EXERCISE PROMPT
Among the entries below, find the lines holding "through" and copy them.

Saved data entries
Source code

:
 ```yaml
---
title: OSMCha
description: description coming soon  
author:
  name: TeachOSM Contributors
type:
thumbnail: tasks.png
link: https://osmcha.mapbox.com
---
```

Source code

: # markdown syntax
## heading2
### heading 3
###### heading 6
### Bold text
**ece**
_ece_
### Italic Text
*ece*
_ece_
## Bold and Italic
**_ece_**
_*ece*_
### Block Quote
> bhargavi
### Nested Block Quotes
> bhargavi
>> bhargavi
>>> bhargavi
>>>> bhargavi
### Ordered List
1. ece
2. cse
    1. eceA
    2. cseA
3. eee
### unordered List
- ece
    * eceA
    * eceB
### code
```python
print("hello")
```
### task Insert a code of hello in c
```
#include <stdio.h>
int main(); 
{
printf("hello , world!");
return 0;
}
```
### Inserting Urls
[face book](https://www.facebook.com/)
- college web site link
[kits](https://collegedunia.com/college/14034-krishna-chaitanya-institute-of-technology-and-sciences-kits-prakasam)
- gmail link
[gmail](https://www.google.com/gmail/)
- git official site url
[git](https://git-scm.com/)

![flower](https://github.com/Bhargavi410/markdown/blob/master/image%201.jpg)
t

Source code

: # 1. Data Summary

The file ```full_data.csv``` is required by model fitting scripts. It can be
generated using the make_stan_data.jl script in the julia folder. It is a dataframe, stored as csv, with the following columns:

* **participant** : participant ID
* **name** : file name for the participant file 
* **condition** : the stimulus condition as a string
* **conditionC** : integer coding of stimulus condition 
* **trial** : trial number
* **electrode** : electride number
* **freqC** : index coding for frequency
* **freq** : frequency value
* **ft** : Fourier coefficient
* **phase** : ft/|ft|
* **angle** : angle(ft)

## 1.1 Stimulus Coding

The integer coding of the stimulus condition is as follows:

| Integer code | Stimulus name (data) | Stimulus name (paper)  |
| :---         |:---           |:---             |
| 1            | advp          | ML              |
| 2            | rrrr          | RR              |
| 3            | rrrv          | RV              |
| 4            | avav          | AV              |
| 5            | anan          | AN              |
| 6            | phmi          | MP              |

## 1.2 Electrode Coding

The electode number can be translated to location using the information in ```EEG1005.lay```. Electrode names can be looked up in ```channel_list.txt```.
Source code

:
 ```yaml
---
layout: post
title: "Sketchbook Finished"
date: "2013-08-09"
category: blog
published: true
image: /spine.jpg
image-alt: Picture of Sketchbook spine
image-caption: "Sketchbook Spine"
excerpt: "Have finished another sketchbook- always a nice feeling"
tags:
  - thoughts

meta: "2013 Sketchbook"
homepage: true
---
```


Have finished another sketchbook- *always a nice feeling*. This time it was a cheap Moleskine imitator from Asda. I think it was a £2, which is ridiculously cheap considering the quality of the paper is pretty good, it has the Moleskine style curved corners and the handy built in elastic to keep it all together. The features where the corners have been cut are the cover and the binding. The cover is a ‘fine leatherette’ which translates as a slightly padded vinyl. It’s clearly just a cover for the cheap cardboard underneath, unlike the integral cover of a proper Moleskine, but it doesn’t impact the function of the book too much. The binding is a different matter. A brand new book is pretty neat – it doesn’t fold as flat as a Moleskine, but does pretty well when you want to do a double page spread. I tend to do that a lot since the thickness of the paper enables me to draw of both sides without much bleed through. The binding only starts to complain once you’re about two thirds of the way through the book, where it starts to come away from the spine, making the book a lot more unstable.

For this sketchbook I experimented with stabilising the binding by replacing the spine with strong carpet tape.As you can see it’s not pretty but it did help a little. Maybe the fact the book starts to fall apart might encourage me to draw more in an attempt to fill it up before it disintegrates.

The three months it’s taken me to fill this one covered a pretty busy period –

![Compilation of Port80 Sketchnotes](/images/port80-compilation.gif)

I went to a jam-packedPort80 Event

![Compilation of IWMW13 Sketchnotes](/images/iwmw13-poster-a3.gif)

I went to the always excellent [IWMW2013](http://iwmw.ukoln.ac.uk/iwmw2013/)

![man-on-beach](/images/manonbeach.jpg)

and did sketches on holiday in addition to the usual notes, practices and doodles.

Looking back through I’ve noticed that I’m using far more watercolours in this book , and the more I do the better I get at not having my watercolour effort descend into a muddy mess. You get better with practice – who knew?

FINISHED TASK
Have finished another sketchbook- *always a nice feeling*. This time it was a cheap Moleskine imitator from Asda. I think it was a £2, which is ridiculously cheap considering the quality of the paper is pretty good, it has the Moleskine style curved corners and the handy built in elastic to keep it all together. The features where the corners have been cut are the cover and the binding. The cover is a ‘fine leatherette’ which translates as a slightly padded vinyl. It’s clearly just a cover for the cheap cardboard underneath, unlike the integral cover of a proper Moleskine, but it doesn’t impact the function of the book too much. The binding is a different matter. A brand new book is pretty neat – it doesn’t fold as flat as a Moleskine, but does pretty well when you want to do a double page spread. I tend to do that a lot since the thickness of the paper enables me to draw of both sides without much bleed through. The binding only starts to complain once you’re about two thirds of the way through the book, where it starts to come away from the spine, making the book a lot more unstable.
Looking back through I’ve noticed that I’m using far more watercolours in this book , and the more I do the better I get at not having my watercolour effort descend into a muddy mess. You get better with practice – who knew?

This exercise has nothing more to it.